でもそういう私の思いとは全然関係なく、タイはとても楽しそうに歩いておられました。タイは姿そのもので教えてくださいますよね。
■タイはみんなのお母さん
シスター・チャイ タイももちろん厳しいときは厳しかったんですけどね。特にmonasic dayという、一般のリトリート参加者が入ってない出家のための法話の時は、厳しくて、自分の家族があまりいいことしてなかったら叱るような感じでした。
でも普段は本当に優しくて、私たちのお母さんみたいな温かい存在でした。お父さんというよりはお母さんみたいな存在だったんです、みんなにとって。

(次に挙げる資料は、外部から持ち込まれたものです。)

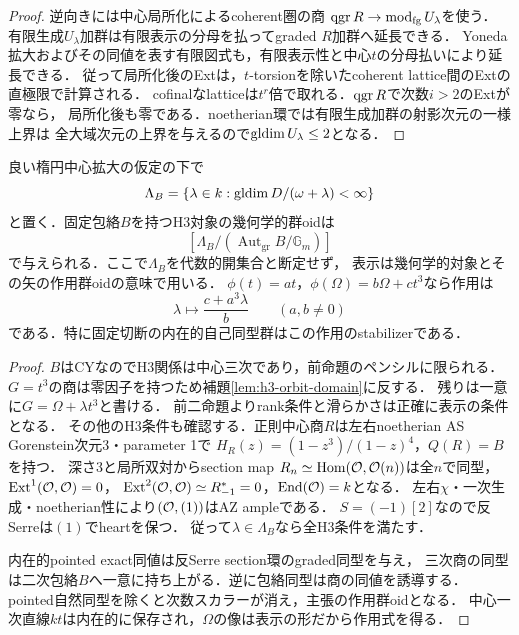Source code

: \begin{proof}
逆向きには中心局所化によるcoherent圏の商
$\operatorname{qgr} R\to\operatorname{mod}_{\mathrm{fg}}U_\lambda$を使う．
有限生成$U_\lambda$加群は有限表示の分母を払ってgraded $R$加群へ延長できる．
Yoneda拡大およびその同値を表す有限図式も，有限表示性と中心$t$の分母払いにより延長できる．
従って局所化後のExtは，$t$-torsionを除いたcoherent lattice間のExtの直極限で計算される．
cofinalなlatticeは$t^r$倍で取れる．$\operatorname{qgr} R$で次数$i>2$のExtが零なら，
局所化後も零である．noetherian環では有限生成加群の射影次元の一様上界は
全大域次元の上界を与えるので$\operatorname{gldim} U_\lambda\le2$となる．
\end{proof}

\begin{theorem}
\label{thm:r13-exact-cut-reduction}
良い楕円中心拡大の仮定の下で
\[
 \Lambda_B=\{\lambda\in k:\operatorname{gldim} D/(\omega+\lambda)<\infty\}
\]
と置く．固定包絡$B$を持つH3対象の幾何学的群oidは
\[
 [\Lambda_B/(\operatorname{Aut}_{\mathrm{gr}}B/\mathbb G_m)]
\]
で与えられる．ここで$\Lambda_B$を代数的開集合と断定せず，
表示は幾何学的対象とその矢の作用群oidの意味で用いる．
$\phi(t)=a t$，$\phi(\Omega)=b\Omega+c t^3$なら作用は
\[
 \lambda\longmapsto\frac{c+a^3\lambda}{b}\qquad(a,b\ne0)
\]
である．特に固定切断の内在的自己同型群はこの作用のstabilizerである．
\end{theorem}
\begin{proof}
$B$はCYなのでH3関係は中心三次であり，前命題のペンシルに限られる．
$G=t^3$の商は零因子を持つため補題\ref{lem:h3-orbit-domain}に反する．
残りは一意に$G=\Omega+\lambda t^3$と書ける．
前二命題よりrank条件と滑らかさは正確に表示の条件となる．
その他のH3条件も確認する．正則中心商$R$は左右noetherian AS Gorenstein次元3・parameter 1で
$H_R(z)=(1-z^3)/(1-z)^4$，$Q(R)=B$を持つ．
深さ3と局所双対からsection map
$R_n\simeq\operatorname{Hom}(\mathcal O,\mathcal O(n))$は全$n$で同型，
$\operatorname{Ext}^1(\mathcal O,\mathcal O)=0$，
$\operatorname{Ext}^2(\mathcal O,\mathcal O)\simeq R_{-1}^*=0$，$\operatorname{End}(\mathcal O)=k$となる．
左右$\chi$・一次生成・noetherian性により$(\mathcal O,(1))$はAZ ampleである．
$S=(-1)[2]$なので反Serreは$(1)$でheartを保つ．
従って$\lambda\in\Lambda_B$なら全H3条件を満たす．

内在的pointed exact同値は反Serre section環のgraded同型を与え，
三次商の同型は二次包絡$B$へ一意に持ち上がる．逆に包絡同型は商の同値を誘導する．
pointed自然同型を除くと次数スカラーが消え，主張の作用群oidとなる．
中心一次直線$kt$は内在的に保存され，$\Omega$の像は表示の形だから作用式を得る．
\end{proof}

タイご自身の先生も、そうだったんです。タイの先生は昔、ベトナムで食べるものも十分になかったような時代に、若い修行僧のために、十分食べるものがあるかとか、温かい服があるかとかを気にかけて、洋服も縫ってくれたりするような先生だったそうです。タイはそういう本当に温かな先生のもとで育ったので、その精神を受け継いでいらっしゃいました。
島田 プラムヴィレッジでは、誕生日に「Happy Birthday!」ではなく、「Happy Continuation!」と言いますよね。誕生日は「継続の日」であって、その日に誕生したことよりも、継続を祝う。僕たちは継続してるんだ、ということを誕生日にあらためて思うんです。まあ、生まれた日自体も親から継続した日ですし、生まれた後も、親以外からもいろいろ学んで継続している。そういうことを思い出す日ですよね。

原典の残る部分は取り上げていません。